In January 1944 1st Canadian Infantry Division reverted to command of I Canadian Corps after seven months of campaigning in Sicily and Italy under a British Corps. The story of the division’s resentment toward the level of paperwork foisted on them by H.D.G. Crerar’s untried corps headquarters is legendary. Modern military historians assume this rancour is indicative of a 1914–18 mindset among Second World War Canadian senior officers which prevented them from adapting to the fast–paced nature of modern mechanized warfare in the 1940s.1 Ironically, much of that “paper–pushing” appears to have contributed to the Canadian Army’s victories over German forces in the great battles of 1944–45.

Among the most labourious administrative chores were the operational narratives and lessons learned reports requiring battle participants to analyze recent actions and draw conclusions for improving combat efficiency. These reports do indeed date back to the Great War. Most First World War historians agree that such documents were a key ingredient to the remarkable success of the Canadian Corps in 1915–1918.2

The following report was prepared by the 1st Canadian Divisional Artillery staff in late September 1944, during the brief pause between the breakthrough of the Gothic and Rimini Lines and the subsequent pursuit into the Po Valley. In the weeks prior to that pause, I Canadian Corps suffered their heaviest losses to date against the most determined German resistance encountered during the Italian Campaign. They also demonstrated remarkable military skill and professionalism, and won their greatest victories of the entire war.
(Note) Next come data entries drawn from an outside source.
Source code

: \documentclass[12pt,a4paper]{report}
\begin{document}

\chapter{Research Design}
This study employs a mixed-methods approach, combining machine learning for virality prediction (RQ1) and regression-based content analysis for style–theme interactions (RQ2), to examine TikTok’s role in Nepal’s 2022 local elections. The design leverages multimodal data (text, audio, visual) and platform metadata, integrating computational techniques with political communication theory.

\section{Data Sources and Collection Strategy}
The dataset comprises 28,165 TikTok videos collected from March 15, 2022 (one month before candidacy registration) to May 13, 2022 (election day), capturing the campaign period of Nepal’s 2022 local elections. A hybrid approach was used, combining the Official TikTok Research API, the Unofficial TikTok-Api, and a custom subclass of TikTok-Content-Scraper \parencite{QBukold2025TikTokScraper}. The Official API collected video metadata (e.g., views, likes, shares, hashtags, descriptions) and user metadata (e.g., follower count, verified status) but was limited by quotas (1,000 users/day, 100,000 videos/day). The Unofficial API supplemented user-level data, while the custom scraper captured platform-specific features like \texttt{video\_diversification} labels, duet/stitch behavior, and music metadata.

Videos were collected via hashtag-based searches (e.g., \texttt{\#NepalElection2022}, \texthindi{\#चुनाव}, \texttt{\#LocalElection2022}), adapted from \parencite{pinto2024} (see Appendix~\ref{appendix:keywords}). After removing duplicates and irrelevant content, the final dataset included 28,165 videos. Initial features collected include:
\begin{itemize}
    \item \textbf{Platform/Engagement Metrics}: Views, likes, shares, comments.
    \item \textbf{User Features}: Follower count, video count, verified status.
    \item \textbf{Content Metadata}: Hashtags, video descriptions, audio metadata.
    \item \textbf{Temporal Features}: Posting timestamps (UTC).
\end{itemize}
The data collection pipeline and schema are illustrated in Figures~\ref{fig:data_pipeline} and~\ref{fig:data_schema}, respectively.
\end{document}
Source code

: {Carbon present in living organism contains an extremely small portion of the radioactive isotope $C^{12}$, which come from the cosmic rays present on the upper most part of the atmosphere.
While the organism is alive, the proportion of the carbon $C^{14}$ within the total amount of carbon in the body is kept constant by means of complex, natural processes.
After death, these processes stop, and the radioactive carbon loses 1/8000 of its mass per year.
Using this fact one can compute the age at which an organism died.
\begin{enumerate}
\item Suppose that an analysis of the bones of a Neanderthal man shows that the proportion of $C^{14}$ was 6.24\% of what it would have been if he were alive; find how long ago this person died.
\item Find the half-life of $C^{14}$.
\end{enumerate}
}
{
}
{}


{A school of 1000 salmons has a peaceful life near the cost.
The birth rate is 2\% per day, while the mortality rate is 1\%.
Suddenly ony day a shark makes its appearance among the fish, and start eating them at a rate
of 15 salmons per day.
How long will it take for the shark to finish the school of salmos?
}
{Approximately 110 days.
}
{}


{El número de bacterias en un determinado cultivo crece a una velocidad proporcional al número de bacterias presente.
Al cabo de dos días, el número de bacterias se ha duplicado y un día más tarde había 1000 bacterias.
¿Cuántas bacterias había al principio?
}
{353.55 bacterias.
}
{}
Readers may note that the report is tightly focussed on exacting every possible ounce of combat power out of an already effective organization. Continual refinements to the Anglo–Canadian system were essential given that Alliedforces in Italy usually possessed the barest minimum of resources necessary to accomplish their strategic mission of preventing German formations from withdrawing to more decisive fronts. Similar reports are found in the war diaries of all units and formations in the Canadian Army in the Second World War. What is most significant about this process is the rapidity with which recommended improvements were put into practice during subsequent operations.